▶ **Work order**
Each record must be printed again exactly as it appears.

Stored dataset items:
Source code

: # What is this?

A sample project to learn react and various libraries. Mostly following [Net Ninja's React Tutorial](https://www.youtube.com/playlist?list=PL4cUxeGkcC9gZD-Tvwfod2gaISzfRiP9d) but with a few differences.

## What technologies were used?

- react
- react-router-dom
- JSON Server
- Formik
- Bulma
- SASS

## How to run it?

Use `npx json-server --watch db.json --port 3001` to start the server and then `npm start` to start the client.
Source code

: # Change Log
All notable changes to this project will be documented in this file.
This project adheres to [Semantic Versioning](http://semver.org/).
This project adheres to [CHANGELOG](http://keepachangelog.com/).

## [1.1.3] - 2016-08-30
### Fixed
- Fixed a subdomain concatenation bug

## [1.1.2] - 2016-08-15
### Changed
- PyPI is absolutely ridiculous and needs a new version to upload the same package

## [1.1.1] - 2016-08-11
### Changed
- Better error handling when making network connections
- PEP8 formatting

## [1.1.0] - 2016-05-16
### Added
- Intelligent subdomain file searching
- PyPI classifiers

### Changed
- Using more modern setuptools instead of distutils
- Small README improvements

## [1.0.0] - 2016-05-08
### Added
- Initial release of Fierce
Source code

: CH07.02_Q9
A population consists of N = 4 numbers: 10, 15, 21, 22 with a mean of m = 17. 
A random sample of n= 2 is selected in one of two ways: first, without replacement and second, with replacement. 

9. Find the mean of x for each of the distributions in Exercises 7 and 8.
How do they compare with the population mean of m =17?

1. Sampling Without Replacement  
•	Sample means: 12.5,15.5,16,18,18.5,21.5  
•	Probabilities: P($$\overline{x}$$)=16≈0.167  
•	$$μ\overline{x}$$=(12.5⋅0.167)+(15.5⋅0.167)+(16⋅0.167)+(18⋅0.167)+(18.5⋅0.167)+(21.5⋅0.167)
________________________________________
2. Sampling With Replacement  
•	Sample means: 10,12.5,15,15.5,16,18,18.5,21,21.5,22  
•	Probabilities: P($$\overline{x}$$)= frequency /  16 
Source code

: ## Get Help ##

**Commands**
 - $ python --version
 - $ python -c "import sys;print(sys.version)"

▶ **Expected answer**
Source code

: # What is this?

A sample project to learn react and various libraries. Mostly following [Net Ninja's React Tutorial](https://www.youtube.com/playlist?list=PL4cUxeGkcC9gZD-Tvwfod2gaISzfRiP9d) but with a few differences.

## What technologies were used?

- react
- react-router-dom
- JSON Server
- Formik
- Bulma
- SASS

## How to run it?

Use `npx json-server --watch db.json --port 3001` to start the server and then `npm start` to start the client.
Source code

: # Change Log
All notable changes to this project will be documented in this file.
This project adheres to [Semantic Versioning](http://semver.org/).
This project adheres to [CHANGELOG](http://keepachangelog.com/).

## [1.1.3] - 2016-08-30
### Fixed
- Fixed a subdomain concatenation bug

## [1.1.2] - 2016-08-15
### Changed
- PyPI is absolutely ridiculous and needs a new version to upload the same package

## [1.1.1] - 2016-08-11
### Changed
- Better error handling when making network connections
- PEP8 formatting

## [1.1.0] - 2016-05-16
### Added
- Intelligent subdomain file searching
- PyPI classifiers

### Changed
- Using more modern setuptools instead of distutils
- Small README improvements

## [1.0.0] - 2016-05-08
### Added
- Initial release of Fierce
Source code

: CH07.02_Q9
A population consists of N = 4 numbers: 10, 15, 21, 22 with a mean of m = 17. 
A random sample of n= 2 is selected in one of two ways: first, without replacement and second, with replacement. 

9. Find the mean of x for each of the distributions in Exercises 7 and 8.
How do they compare with the population mean of m =17?

1. Sampling Without Replacement  
•	Sample means: 12.5,15.5,16,18,18.5,21.5  
•	Probabilities: P($$\overline{x}$$)=16≈0.167  
•	$$μ\overline{x}$$=(12.5⋅0.167)+(15.5⋅0.167)+(16⋅0.167)+(18⋅0.167)+(18.5⋅0.167)+(21.5⋅0.167)
________________________________________
2. Sampling With Replacement  
•	Sample means: 10,12.5,15,15.5,16,18,18.5,21,21.5,22  
•	Probabilities: P($$\overline{x}$$)= frequency /  16 
Source code

: ## Get Help ##

**Commands**
 - $ python --version
 - $ python -c "import sys;print(sys.version)"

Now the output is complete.